[Opening Source information section]
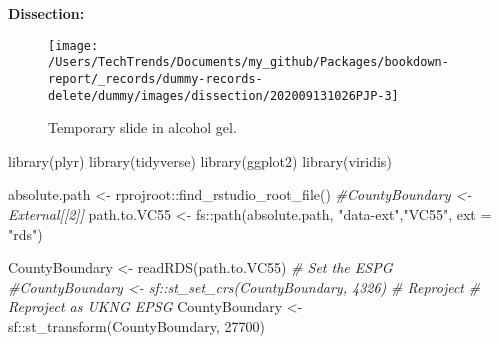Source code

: \documentclass[
]{article}
\newenvironment{Shaded}{\begin{snugshade}}{\end{snugshade}}
\newcommand{\AttributeTok}[1]{\textcolor[rgb]{0.77,0.63,0.00}{#1}}
\newcommand{\CommentTok}[1]{\textcolor[rgb]{0.56,0.35,0.01}{\textit{#1}}}
\newcommand{\DecValTok}[1]{\textcolor[rgb]{0.00,0.00,0.81}{#1}}
\newcommand{\FunctionTok}[1]{\textcolor[rgb]{0.00,0.00,0.00}{#1}}
\newcommand{\NormalTok}[1]{#1}
\newcommand{\OtherTok}[1]{\textcolor[rgb]{0.56,0.35,0.01}{#1}}
\newcommand{\SpecialCharTok}[1]{\textcolor[rgb]{0.00,0.00,0.00}{#1}}
\newcommand{\StringTok}[1]{\textcolor[rgb]{0.31,0.60,0.02}{#1}}
\begin{document}
\textbf{Dissection:}

\begin{figure}

{\centering \texttt{[image: /Users/TechTrends/Documents/my\_github/Packages/bookdown-report/\_records/dummy-records-delete/dummy/images/dissection/202009131026PJP-3]} 

}

\caption{Temporary slide in alcohol gel.}\label{fig:unnamed-chunk-16}
\end{figure}

\begin{Shaded}
\begin{Highlighting}[]
\FunctionTok{library}\NormalTok{(plyr)}
\FunctionTok{library}\NormalTok{(tidyverse)}
\FunctionTok{library}\NormalTok{(ggplot2)}
\FunctionTok{library}\NormalTok{(viridis)}


\NormalTok{absolute.path }\OtherTok{\textless{}{-}}\NormalTok{ rprojroot}\SpecialCharTok{::}\FunctionTok{find\_rstudio\_root\_file}\NormalTok{()}
\CommentTok{\#CountyBoundary \textless{}{-} External[[2]]}
\NormalTok{path.to.VC55 }\OtherTok{\textless{}{-}}\NormalTok{ fs}\SpecialCharTok{::}\FunctionTok{path}\NormalTok{(absolute.path, }\StringTok{"data{-}ext"}\NormalTok{,}\StringTok{"VC55"}\NormalTok{, }\AttributeTok{ext =} \StringTok{"rds"}\NormalTok{)}

\NormalTok{CountyBoundary }\OtherTok{\textless{}{-}} \FunctionTok{readRDS}\NormalTok{(path.to.VC55)}
\CommentTok{\# Set the ESPG}
\CommentTok{\#CountyBoundary \textless{}{-} sf::st\_set\_crs(CountyBoundary, 4326)}
\CommentTok{\# Reproject}
\CommentTok{\# Reproject as UKNG EPSG }
\NormalTok{CountyBoundary }\OtherTok{\textless{}{-}}\NormalTok{ sf}\SpecialCharTok{::}\FunctionTok{st\_transform}\NormalTok{(CountyBoundary, }\DecValTok{27700}\NormalTok{)}
\end{Highlighting}
\end{Shaded}
\end{document}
[Closing Source information section]
## [Activity]
Copy the data exactly. Pictures do not belong in the copy.

## [Output of the exercise]
Source code

: \documentclass[
]{article}
\newenvironment{Shaded}{\begin{snugshade}}{\end{snugshade}}
\newcommand{\AttributeTok}[1]{\textcolor[rgb]{0.77,0.63,0.00}{#1}}
\newcommand{\CommentTok}[1]{\textcolor[rgb]{0.56,0.35,0.01}{\textit{#1}}}
\newcommand{\DecValTok}[1]{\textcolor[rgb]{0.00,0.00,0.81}{#1}}
\newcommand{\FunctionTok}[1]{\textcolor[rgb]{0.00,0.00,0.00}{#1}}
\newcommand{\NormalTok}[1]{#1}
\newcommand{\OtherTok}[1]{\textcolor[rgb]{0.56,0.35,0.01}{#1}}
\newcommand{\SpecialCharTok}[1]{\textcolor[rgb]{0.00,0.00,0.00}{#1}}
\newcommand{\StringTok}[1]{\textcolor[rgb]{0.31,0.60,0.02}{#1}}
\begin{document}
\textbf{Dissection:}

\begin{figure}

{\centering \texttt{[image: /Users/TechTrends/Documents/my\_github/Packages/bookdown-report/\_records/dummy-records-delete/dummy/images/dissection/202009131026PJP-3]} 

}

\caption{Temporary slide in alcohol gel.}\label{fig:unnamed-chunk-16}
\end{figure}

\begin{Shaded}
\begin{Highlighting}[]
\FunctionTok{library}\NormalTok{(plyr)}
\FunctionTok{library}\NormalTok{(tidyverse)}
\FunctionTok{library}\NormalTok{(ggplot2)}
\FunctionTok{library}\NormalTok{(viridis)}


\NormalTok{absolute.path }\OtherTok{\textless{}{-}}\NormalTok{ rprojroot}\SpecialCharTok{::}\FunctionTok{find\_rstudio\_root\_file}\NormalTok{()}
\CommentTok{\#CountyBoundary \textless{}{-} External[[2]]}
\NormalTok{path.to.VC55 }\OtherTok{\textless{}{-}}\NormalTok{ fs}\SpecialCharTok{::}\FunctionTok{path}\NormalTok{(absolute.path, }\StringTok{"data{-}ext"}\NormalTok{,}\StringTok{"VC55"}\NormalTok{, }\AttributeTok{ext =} \StringTok{"rds"}\NormalTok{)}

\NormalTok{CountyBoundary }\OtherTok{\textless{}{-}} \FunctionTok{readRDS}\NormalTok{(path.to.VC55)}
\CommentTok{\# Set the ESPG}
\CommentTok{\#CountyBoundary \textless{}{-} sf::st\_set\_crs(CountyBoundary, 4326)}
\CommentTok{\# Reproject}
\CommentTok{\# Reproject as UKNG EPSG }
\NormalTok{CountyBoundary }\OtherTok{\textless{}{-}}\NormalTok{ sf}\SpecialCharTok{::}\FunctionTok{st\_transform}\NormalTok{(CountyBoundary, }\DecValTok{27700}\NormalTok{)}
\end{Highlighting}
\end{Shaded}
\end{document}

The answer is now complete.